Exercise directions: Return the following from the records below: each line, word for word, starting with the line that contains "- **알림 규칙**: 사용자 정의 알림 조건 및 스케줄링" and going on through the line that contains "- **워크플로우 마켓플레이스**: 공개 워크플로우 공유 및 다운로드", with nothing outside that range.

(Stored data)
=-=-=-=-=
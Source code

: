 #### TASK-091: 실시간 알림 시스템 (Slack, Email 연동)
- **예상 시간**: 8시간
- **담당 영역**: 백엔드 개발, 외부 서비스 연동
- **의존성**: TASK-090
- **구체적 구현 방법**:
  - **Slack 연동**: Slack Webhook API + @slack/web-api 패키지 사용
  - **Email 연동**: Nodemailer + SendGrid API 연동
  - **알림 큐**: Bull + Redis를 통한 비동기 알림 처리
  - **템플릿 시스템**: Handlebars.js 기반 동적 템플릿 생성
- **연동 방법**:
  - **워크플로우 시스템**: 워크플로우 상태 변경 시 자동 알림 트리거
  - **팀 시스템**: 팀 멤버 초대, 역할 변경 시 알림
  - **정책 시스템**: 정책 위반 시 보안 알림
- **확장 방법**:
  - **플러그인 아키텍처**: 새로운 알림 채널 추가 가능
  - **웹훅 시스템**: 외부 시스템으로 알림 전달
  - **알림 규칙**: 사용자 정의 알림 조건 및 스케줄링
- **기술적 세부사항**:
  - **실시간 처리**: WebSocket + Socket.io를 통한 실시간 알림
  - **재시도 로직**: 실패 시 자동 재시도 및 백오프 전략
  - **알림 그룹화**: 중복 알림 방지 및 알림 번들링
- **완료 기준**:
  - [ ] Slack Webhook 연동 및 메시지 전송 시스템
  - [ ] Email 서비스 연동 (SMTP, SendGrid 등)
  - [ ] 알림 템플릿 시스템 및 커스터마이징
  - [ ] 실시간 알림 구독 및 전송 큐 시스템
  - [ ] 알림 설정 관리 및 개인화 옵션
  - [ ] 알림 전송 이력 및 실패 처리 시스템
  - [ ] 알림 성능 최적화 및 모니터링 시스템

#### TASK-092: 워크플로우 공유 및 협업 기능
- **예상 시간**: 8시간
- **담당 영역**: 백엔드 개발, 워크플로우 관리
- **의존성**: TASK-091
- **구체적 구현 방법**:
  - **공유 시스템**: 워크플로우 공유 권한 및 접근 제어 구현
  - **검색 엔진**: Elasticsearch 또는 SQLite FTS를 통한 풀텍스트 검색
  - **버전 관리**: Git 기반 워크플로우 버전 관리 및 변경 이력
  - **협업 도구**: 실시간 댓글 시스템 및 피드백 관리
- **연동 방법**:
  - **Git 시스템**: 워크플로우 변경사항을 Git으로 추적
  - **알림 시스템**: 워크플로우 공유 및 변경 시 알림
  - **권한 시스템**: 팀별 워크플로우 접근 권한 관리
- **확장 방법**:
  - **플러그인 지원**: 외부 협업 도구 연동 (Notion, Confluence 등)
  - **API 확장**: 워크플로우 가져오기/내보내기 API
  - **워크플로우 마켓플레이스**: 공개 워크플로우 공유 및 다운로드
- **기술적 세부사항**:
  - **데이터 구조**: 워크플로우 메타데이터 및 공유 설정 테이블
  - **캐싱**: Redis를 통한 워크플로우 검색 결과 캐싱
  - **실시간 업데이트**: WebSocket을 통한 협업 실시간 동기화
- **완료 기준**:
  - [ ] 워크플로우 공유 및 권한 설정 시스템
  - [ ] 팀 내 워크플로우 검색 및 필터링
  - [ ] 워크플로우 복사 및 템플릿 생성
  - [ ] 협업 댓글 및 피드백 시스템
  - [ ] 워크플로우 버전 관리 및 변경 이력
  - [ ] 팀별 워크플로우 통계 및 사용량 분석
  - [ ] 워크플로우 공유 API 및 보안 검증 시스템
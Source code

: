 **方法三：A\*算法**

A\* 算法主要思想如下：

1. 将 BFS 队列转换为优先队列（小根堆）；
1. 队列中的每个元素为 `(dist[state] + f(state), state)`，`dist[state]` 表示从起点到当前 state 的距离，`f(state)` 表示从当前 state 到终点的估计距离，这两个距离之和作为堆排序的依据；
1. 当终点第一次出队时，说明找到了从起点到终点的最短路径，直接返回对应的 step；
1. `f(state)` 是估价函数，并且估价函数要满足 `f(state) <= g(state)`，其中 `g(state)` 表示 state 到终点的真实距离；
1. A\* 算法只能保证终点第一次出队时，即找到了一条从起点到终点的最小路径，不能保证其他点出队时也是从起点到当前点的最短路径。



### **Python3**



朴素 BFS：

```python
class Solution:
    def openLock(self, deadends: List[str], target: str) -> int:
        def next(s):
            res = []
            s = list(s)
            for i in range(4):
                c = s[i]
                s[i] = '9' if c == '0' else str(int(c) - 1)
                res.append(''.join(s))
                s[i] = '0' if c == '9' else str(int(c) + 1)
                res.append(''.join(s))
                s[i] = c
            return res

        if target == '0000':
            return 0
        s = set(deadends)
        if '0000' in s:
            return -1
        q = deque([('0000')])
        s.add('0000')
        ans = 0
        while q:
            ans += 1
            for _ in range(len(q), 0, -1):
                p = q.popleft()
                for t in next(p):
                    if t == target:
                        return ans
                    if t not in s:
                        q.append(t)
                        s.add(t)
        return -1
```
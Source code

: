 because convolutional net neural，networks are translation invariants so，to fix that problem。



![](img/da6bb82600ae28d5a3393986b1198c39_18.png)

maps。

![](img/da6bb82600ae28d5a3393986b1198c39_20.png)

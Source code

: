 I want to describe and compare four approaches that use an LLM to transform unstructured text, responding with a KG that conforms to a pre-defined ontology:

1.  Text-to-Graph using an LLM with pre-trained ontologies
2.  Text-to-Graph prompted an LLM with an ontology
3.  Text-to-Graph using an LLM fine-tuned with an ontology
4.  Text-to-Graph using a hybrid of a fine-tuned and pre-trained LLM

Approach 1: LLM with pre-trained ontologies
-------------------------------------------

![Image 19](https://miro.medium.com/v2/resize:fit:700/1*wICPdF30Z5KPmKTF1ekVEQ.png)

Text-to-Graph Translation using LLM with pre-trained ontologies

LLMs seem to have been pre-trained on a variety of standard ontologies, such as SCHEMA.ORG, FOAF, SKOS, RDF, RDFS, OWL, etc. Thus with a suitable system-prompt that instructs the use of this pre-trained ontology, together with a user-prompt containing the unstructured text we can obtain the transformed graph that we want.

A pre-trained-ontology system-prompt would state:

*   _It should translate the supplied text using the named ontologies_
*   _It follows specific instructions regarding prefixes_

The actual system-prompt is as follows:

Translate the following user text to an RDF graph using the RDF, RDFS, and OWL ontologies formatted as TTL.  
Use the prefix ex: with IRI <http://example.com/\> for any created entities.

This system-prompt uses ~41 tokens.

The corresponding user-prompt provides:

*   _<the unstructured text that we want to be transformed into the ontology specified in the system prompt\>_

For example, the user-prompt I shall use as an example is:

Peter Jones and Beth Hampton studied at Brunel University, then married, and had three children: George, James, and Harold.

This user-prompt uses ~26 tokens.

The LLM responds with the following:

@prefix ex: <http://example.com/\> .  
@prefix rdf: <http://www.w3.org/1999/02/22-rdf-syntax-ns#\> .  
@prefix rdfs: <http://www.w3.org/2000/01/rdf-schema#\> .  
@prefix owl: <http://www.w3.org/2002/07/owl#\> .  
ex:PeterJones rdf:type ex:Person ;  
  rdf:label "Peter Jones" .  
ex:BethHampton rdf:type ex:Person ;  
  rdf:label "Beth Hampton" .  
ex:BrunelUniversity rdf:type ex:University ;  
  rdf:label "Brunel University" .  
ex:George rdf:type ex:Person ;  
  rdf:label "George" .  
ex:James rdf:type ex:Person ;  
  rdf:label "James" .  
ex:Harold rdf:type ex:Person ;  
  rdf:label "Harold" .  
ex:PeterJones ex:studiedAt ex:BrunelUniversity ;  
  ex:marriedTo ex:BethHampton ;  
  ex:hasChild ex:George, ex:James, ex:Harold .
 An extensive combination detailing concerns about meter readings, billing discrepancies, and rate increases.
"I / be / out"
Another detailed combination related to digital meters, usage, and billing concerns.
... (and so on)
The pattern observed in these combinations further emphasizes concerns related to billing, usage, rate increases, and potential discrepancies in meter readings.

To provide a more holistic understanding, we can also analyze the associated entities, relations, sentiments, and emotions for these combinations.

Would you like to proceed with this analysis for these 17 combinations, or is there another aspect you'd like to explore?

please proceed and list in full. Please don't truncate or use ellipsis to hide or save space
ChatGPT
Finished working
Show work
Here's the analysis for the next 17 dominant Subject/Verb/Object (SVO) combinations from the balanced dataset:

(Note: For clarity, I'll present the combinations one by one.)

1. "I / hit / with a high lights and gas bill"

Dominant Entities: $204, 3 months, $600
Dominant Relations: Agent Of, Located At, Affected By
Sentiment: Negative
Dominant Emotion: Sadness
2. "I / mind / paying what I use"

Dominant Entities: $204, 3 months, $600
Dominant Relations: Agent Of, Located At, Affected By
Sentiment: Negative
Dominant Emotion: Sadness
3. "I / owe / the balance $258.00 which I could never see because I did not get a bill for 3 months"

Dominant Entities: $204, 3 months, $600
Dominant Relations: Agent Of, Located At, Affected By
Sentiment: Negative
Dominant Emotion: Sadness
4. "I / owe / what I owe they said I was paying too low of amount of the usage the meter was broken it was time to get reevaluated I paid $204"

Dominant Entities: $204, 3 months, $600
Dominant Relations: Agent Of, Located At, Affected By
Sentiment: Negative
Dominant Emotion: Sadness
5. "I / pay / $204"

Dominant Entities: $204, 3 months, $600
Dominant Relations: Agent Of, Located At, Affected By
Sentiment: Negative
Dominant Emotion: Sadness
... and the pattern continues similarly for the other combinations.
=-=-=-=-=
Written response:
  - **알림 규칙**: 사용자 정의 알림 조건 및 스케줄링
- **기술적 세부사항**:
  - **실시간 처리**: WebSocket + Socket.io를 통한 실시간 알림
  - **재시도 로직**: 실패 시 자동 재시도 및 백오프 전략
  - **알림 그룹화**: 중복 알림 방지 및 알림 번들링
- **완료 기준**:
  - [ ] Slack Webhook 연동 및 메시지 전송 시스템
  - [ ] Email 서비스 연동 (SMTP, SendGrid 등)
  - [ ] 알림 템플릿 시스템 및 커스터마이징
  - [ ] 실시간 알림 구독 및 전송 큐 시스템
  - [ ] 알림 설정 관리 및 개인화 옵션
  - [ ] 알림 전송 이력 및 실패 처리 시스템
  - [ ] 알림 성능 최적화 및 모니터링 시스템

#### TASK-092: 워크플로우 공유 및 협업 기능
- **예상 시간**: 8시간
- **담당 영역**: 백엔드 개발, 워크플로우 관리
- **의존성**: TASK-091
- **구체적 구현 방법**:
  - **공유 시스템**: 워크플로우 공유 권한 및 접근 제어 구현
  - **검색 엔진**: Elasticsearch 또는 SQLite FTS를 통한 풀텍스트 검색
  - **버전 관리**: Git 기반 워크플로우 버전 관리 및 변경 이력
  - **협업 도구**: 실시간 댓글 시스템 및 피드백 관리
- **연동 방법**:
  - **Git 시스템**: 워크플로우 변경사항을 Git으로 추적
  - **알림 시스템**: 워크플로우 공유 및 변경 시 알림
  - **권한 시스템**: 팀별 워크플로우 접근 권한 관리
- **확장 방법**:
  - **플러그인 지원**: 외부 협업 도구 연동 (Notion, Confluence 등)
  - **API 확장**: 워크플로우 가져오기/내보내기 API
  - **워크플로우 마켓플레이스**: 공개 워크플로우 공유 및 다운로드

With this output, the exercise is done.